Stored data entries
================================

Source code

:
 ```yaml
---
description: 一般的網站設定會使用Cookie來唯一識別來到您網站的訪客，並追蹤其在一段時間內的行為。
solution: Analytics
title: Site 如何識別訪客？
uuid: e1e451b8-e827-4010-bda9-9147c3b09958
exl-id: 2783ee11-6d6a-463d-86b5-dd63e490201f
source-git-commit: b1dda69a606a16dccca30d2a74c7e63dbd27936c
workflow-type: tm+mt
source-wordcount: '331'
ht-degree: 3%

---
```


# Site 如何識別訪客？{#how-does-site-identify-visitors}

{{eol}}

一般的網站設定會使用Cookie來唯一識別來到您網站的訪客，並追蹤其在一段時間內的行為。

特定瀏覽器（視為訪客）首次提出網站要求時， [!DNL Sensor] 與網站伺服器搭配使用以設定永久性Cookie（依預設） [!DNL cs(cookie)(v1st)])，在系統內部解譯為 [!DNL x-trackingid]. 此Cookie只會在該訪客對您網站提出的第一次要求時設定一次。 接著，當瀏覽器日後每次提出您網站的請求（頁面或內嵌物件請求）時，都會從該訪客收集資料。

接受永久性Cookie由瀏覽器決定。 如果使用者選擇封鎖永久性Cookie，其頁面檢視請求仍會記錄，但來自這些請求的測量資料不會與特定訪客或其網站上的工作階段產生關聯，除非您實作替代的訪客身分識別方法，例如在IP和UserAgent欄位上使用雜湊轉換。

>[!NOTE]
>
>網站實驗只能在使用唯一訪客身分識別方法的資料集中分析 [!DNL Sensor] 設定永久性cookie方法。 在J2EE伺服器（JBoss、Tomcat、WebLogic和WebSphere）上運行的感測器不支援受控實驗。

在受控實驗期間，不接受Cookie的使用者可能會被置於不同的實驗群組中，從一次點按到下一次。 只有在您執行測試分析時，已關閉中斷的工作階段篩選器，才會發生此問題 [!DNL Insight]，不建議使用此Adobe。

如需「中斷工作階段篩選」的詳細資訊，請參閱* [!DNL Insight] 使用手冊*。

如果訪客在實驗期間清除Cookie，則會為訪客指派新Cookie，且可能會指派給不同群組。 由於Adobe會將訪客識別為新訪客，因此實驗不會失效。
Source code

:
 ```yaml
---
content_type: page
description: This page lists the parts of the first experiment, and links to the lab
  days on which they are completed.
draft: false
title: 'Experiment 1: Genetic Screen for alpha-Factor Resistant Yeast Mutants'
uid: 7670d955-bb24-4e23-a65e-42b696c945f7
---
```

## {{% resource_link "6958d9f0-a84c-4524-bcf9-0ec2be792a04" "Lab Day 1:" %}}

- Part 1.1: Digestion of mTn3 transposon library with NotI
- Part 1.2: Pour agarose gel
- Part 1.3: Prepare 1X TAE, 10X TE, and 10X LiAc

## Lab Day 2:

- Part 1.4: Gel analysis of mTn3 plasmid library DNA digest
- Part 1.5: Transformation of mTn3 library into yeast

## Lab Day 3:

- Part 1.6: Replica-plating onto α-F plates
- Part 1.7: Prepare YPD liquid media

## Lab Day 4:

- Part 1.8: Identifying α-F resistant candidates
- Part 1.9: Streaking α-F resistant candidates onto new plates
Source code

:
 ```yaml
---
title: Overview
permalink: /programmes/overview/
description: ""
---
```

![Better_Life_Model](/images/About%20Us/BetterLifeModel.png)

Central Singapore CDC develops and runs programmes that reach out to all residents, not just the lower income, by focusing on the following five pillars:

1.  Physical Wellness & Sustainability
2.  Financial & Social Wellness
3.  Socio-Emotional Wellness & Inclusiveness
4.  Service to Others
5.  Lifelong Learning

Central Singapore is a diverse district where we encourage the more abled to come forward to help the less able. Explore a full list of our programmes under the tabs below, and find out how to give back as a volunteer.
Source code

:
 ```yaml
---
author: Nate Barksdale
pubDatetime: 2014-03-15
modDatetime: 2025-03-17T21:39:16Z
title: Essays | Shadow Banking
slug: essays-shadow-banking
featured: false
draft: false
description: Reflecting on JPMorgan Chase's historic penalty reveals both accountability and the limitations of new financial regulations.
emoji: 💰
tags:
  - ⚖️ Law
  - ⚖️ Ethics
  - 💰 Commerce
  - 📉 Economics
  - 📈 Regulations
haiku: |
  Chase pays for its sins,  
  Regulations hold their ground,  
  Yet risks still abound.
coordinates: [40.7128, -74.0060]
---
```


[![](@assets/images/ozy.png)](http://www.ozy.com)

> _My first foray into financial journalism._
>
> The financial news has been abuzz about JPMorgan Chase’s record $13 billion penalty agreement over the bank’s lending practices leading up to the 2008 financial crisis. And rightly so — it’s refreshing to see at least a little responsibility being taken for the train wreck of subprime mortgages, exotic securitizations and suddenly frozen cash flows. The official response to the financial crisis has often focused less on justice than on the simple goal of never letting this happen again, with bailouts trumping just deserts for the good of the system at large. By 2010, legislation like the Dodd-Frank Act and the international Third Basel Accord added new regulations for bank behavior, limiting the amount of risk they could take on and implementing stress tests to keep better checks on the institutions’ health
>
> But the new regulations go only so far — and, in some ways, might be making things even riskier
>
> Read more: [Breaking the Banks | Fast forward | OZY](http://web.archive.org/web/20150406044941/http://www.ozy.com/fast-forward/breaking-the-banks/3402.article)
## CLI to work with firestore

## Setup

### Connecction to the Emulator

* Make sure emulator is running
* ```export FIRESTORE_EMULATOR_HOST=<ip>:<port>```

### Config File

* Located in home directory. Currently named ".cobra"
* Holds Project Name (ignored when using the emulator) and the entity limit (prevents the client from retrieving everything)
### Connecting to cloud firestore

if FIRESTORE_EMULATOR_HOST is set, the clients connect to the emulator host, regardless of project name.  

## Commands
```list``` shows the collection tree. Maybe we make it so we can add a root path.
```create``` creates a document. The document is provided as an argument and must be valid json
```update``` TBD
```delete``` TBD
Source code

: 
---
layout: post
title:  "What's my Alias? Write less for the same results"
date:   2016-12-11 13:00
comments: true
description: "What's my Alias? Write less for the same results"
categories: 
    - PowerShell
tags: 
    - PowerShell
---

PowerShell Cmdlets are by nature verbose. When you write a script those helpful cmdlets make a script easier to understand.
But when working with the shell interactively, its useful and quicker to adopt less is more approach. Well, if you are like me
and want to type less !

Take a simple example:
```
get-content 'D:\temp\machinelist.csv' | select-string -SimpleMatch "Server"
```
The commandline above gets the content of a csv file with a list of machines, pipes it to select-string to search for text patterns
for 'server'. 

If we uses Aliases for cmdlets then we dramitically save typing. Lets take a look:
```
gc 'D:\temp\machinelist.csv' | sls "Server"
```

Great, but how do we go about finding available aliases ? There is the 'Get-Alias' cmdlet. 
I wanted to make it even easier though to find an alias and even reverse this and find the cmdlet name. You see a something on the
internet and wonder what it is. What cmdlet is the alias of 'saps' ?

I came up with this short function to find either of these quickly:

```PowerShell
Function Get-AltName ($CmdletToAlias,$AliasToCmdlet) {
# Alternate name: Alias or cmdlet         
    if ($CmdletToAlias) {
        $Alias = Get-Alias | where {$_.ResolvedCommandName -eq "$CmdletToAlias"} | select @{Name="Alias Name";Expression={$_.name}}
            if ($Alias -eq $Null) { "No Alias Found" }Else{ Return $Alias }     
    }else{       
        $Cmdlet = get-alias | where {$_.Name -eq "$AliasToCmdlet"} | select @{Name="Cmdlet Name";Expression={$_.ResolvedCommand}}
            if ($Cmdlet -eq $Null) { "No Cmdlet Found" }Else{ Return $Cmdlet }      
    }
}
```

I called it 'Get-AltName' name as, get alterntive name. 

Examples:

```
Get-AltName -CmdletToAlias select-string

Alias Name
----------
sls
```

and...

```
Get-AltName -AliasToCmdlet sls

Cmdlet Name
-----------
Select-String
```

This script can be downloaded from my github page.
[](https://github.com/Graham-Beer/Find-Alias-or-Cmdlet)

================================

■ **Instructions to follow**
Set down verbatim only the lines between the start of the data above and the line with "- Part 1.1: Digestion", both boundaries included.

■ **Answer space**
Source code

:
 ```yaml
---
description: 一般的網站設定會使用Cookie來唯一識別來到您網站的訪客，並追蹤其在一段時間內的行為。
solution: Analytics
title: Site 如何識別訪客？
uuid: e1e451b8-e827-4010-bda9-9147c3b09958
exl-id: 2783ee11-6d6a-463d-86b5-dd63e490201f
source-git-commit: b1dda69a606a16dccca30d2a74c7e63dbd27936c
workflow-type: tm+mt
source-wordcount: '331'
ht-degree: 3%

---
```


# Site 如何識別訪客？{#how-does-site-identify-visitors}

{{eol}}

一般的網站設定會使用Cookie來唯一識別來到您網站的訪客，並追蹤其在一段時間內的行為。

特定瀏覽器（視為訪客）首次提出網站要求時， [!DNL Sensor] 與網站伺服器搭配使用以設定永久性Cookie（依預設） [!DNL cs(cookie)(v1st)])，在系統內部解譯為 [!DNL x-trackingid]. 此Cookie只會在該訪客對您網站提出的第一次要求時設定一次。 接著，當瀏覽器日後每次提出您網站的請求（頁面或內嵌物件請求）時，都會從該訪客收集資料。

接受永久性Cookie由瀏覽器決定。 如果使用者選擇封鎖永久性Cookie，其頁面檢視請求仍會記錄，但來自這些請求的測量資料不會與特定訪客或其網站上的工作階段產生關聯，除非您實作替代的訪客身分識別方法，例如在IP和UserAgent欄位上使用雜湊轉換。

>[!NOTE]
>
>網站實驗只能在使用唯一訪客身分識別方法的資料集中分析 [!DNL Sensor] 設定永久性cookie方法。 在J2EE伺服器（JBoss、Tomcat、WebLogic和WebSphere）上運行的感測器不支援受控實驗。

在受控實驗期間，不接受Cookie的使用者可能會被置於不同的實驗群組中，從一次點按到下一次。 只有在您執行測試分析時，已關閉中斷的工作階段篩選器，才會發生此問題 [!DNL Insight]，不建議使用此Adobe。

如需「中斷工作階段篩選」的詳細資訊，請參閱* [!DNL Insight] 使用手冊*。

如果訪客在實驗期間清除Cookie，則會為訪客指派新Cookie，且可能會指派給不同群組。 由於Adobe會將訪客識別為新訪客，因此實驗不會失效。
Source code

:
 ```yaml
---
content_type: page
description: This page lists the parts of the first experiment, and links to the lab
  days on which they are completed.
draft: false
title: 'Experiment 1: Genetic Screen for alpha-Factor Resistant Yeast Mutants'
uid: 7670d955-bb24-4e23-a65e-42b696c945f7
---
```

## {{% resource_link "6958d9f0-a84c-4524-bcf9-0ec2be792a04" "Lab Day 1:" %}}

- Part 1.1: Digestion of mTn3 transposon library with NotI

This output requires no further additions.